Vladimir Cora
Cora tiene 150 exposiciones individuales y otras tantas colectivas. Es reconocido internacionalmente, sobre todo en Estados Unidos, donde tiene un taller; sólo en California vende 80% de su obra plástica. Desde 1999, en su ciudad natal, existe el Museo Vladimir Cora, en donde exhibe su colección particular con obras de Rufino Tamayo, Sergio Hernández, Sebastián, Francisco Toledo, Manuel Felguérez, los hermanos Castro Leñero, Jazzamoart, Vicente Rojo, Gabriel Macotela y otros.
Cora gusta de escoger un tema y trabajar por series, porque así puede alargarlo y hacerlo en diferentes técnicas y colores. Algunos de sus temas han sido la señorita Tecuala, las mujeres del trópico, los bodegones, las bañistas y los interiores. Su serie Natura la comenzó en 2002 a manera de reconocimiento a la mujer, en este caso su esposa Mary, pero también porque sentía necesidad de hacer otras cosas, aunque dentro del mismo estilo de la neofiguración.

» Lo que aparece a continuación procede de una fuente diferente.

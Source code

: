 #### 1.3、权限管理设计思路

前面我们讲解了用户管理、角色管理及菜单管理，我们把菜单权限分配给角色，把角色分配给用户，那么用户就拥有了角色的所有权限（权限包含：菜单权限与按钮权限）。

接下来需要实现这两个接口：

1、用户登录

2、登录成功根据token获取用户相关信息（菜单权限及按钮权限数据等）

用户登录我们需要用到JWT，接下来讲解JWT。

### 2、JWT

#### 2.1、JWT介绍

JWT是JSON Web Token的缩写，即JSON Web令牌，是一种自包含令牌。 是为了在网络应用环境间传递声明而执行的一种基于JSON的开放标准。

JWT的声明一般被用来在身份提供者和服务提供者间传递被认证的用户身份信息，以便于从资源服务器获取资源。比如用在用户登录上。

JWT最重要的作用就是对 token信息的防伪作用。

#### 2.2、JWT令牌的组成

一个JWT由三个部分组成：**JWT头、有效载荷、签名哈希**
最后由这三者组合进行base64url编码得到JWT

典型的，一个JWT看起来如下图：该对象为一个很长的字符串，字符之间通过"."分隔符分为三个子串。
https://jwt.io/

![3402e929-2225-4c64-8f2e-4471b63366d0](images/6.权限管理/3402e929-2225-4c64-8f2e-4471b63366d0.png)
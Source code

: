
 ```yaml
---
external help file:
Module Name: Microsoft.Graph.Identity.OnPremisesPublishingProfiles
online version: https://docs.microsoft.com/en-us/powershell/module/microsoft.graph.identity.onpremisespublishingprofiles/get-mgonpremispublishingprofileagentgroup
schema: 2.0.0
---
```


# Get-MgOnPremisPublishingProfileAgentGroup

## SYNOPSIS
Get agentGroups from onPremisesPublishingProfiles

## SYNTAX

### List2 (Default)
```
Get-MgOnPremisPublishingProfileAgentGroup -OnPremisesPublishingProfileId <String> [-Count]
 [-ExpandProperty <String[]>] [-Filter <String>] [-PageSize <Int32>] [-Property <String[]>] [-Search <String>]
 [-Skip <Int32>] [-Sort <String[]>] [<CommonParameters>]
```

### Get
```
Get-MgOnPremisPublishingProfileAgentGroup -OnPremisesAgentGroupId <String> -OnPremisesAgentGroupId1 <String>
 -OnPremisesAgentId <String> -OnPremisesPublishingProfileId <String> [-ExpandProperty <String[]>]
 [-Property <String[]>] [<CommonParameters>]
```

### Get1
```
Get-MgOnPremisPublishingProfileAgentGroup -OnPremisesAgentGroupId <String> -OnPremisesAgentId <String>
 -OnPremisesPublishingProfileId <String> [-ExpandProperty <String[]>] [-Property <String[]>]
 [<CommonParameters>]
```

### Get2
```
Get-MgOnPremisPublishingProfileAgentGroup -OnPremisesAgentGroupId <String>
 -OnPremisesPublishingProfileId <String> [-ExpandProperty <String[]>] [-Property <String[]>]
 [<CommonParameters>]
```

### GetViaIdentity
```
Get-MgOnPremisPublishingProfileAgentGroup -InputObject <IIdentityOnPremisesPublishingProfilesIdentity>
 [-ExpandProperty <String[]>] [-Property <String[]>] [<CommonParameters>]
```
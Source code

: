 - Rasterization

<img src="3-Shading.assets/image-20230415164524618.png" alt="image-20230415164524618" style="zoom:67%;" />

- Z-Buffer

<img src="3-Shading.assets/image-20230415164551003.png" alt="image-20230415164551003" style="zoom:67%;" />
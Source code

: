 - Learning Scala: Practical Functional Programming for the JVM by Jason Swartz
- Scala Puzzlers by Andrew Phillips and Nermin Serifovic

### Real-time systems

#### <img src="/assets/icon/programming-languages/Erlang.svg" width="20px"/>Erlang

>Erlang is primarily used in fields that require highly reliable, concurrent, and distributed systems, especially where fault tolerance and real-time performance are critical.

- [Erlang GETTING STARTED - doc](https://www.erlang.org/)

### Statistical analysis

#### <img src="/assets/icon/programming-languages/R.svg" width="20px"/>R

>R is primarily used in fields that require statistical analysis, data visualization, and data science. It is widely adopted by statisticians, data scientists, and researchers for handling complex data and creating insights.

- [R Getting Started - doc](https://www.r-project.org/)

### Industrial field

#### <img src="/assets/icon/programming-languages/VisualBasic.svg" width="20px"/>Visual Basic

Las flores de Cora, no obstante, son inventadas. Salen de la naturaleza, pero el artista se vale del nombre para crear algo nuevo como en el cuadro Gardenias fragmentadas. Así pasa sucesivamente con una orquídea, un tulipán o una magnolia.
Suele combinar varias técnicas en un mismo cuadro sólo para ver qué resultado le da poner óleo encima del acrílico y rematarlo con esmalte. Apunta: Me ha gustado mucho porque los chorreados, las manchas, son diferentes. También se seca de manera distinta”.